EXERCISE GOAL:
Reproduce every entry below exactly, minus the pictures.

[Data excerpts]
────────────────
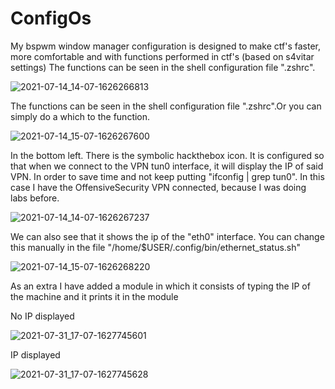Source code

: # ConfigOs
My bspwm window manager configuration is designed to make ctf's faster, more comfortable and with functions performed in ctf's (based on s4vitar settings)
The functions can be seen in the shell configuration file ".zshrc".

![2021-07-14_14-07-1626266813](https://user-images.githubusercontent.com/82907557/125624491-309da59b-a1a8-45eb-a974-4c3a81885718.jpg)

The functions can be seen in the shell configuration file ".zshrc".Or you can simply do a which to the function.

![2021-07-14_15-07-1626267600](https://user-images.githubusercontent.com/82907557/125626389-48aa82ef-14a2-47d5-8da7-35d09a053965.jpg)


In the bottom left. There is the symbolic hackthebox icon. It is configured so that when we connect to the VPN tun0 interface, it will display the IP of said VPN. In order to save time and not keep putting "ifconfig | grep tun0". In this case I have the OffensiveSecurity VPN connected, because I was doing labs before.



![2021-07-14_14-07-1626267237](https://user-images.githubusercontent.com/82907557/125625401-7bf11a8f-a188-4c78-9cbd-b3fac08a15d4.jpg)

We can also see that it shows the ip of the "eth0" interface. You can change this manually in the file "/home/$USER/.config/bin/ethernet_status.sh"

![2021-07-14_15-07-1626268220](https://user-images.githubusercontent.com/82907557/125627698-7131ae20-5b99-4605-acb1-2600e53fe76c.jpg)

As an extra I have added a module in which it consists of typing the IP of the machine and it prints it in the module

No IP displayed

![2021-07-31_17-07-1627745601](https://user-images.githubusercontent.com/82907557/127744909-77ddaa0b-f817-41a0-aaa5-6cda8a53868a.jpg)

IP displayed

![2021-07-31_17-07-1627745628](https://user-images.githubusercontent.com/82907557/127744924-1a4b0d37-5b07-4e3d-9a43-d313659573df.jpg)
────────────────
SOLUTION TO THE PROBLEM:
Source code

: # ConfigOs
My bspwm window manager configuration is designed to make ctf's faster, more comfortable and with functions performed in ctf's (based on s4vitar settings)
The functions can be seen in the shell configuration file ".zshrc".

![2021-07-14_14-07-1626266813](https://user-images.githubusercontent.com/82907557/125624491-309da59b-a1a8-45eb-a974-4c3a81885718.jpg)

The functions can be seen in the shell configuration file ".zshrc".Or you can simply do a which to the function.

![2021-07-14_15-07-1626267600](https://user-images.githubusercontent.com/82907557/125626389-48aa82ef-14a2-47d5-8da7-35d09a053965.jpg)


In the bottom left. There is the symbolic hackthebox icon. It is configured so that when we connect to the VPN tun0 interface, it will display the IP of said VPN. In order to save time and not keep putting "ifconfig | grep tun0". In this case I have the OffensiveSecurity VPN connected, because I was doing labs before.



![2021-07-14_14-07-1626267237](https://user-images.githubusercontent.com/82907557/125625401-7bf11a8f-a188-4c78-9cbd-b3fac08a15d4.jpg)

We can also see that it shows the ip of the "eth0" interface. You can change this manually in the file "/home/$USER/.config/bin/ethernet_status.sh"

![2021-07-14_15-07-1626268220](https://user-images.githubusercontent.com/82907557/125627698-7131ae20-5b99-4605-acb1-2600e53fe76c.jpg)

As an extra I have added a module in which it consists of typing the IP of the machine and it prints it in the module

No IP displayed

![2021-07-31_17-07-1627745601](https://user-images.githubusercontent.com/82907557/127744909-77ddaa0b-f817-41a0-aaa5-6cda8a53868a.jpg)

IP displayed

![2021-07-31_17-07-1627745628](https://user-images.githubusercontent.com/82907557/127744924-1a4b0d37-5b07-4e3d-9a43-d313659573df.jpg)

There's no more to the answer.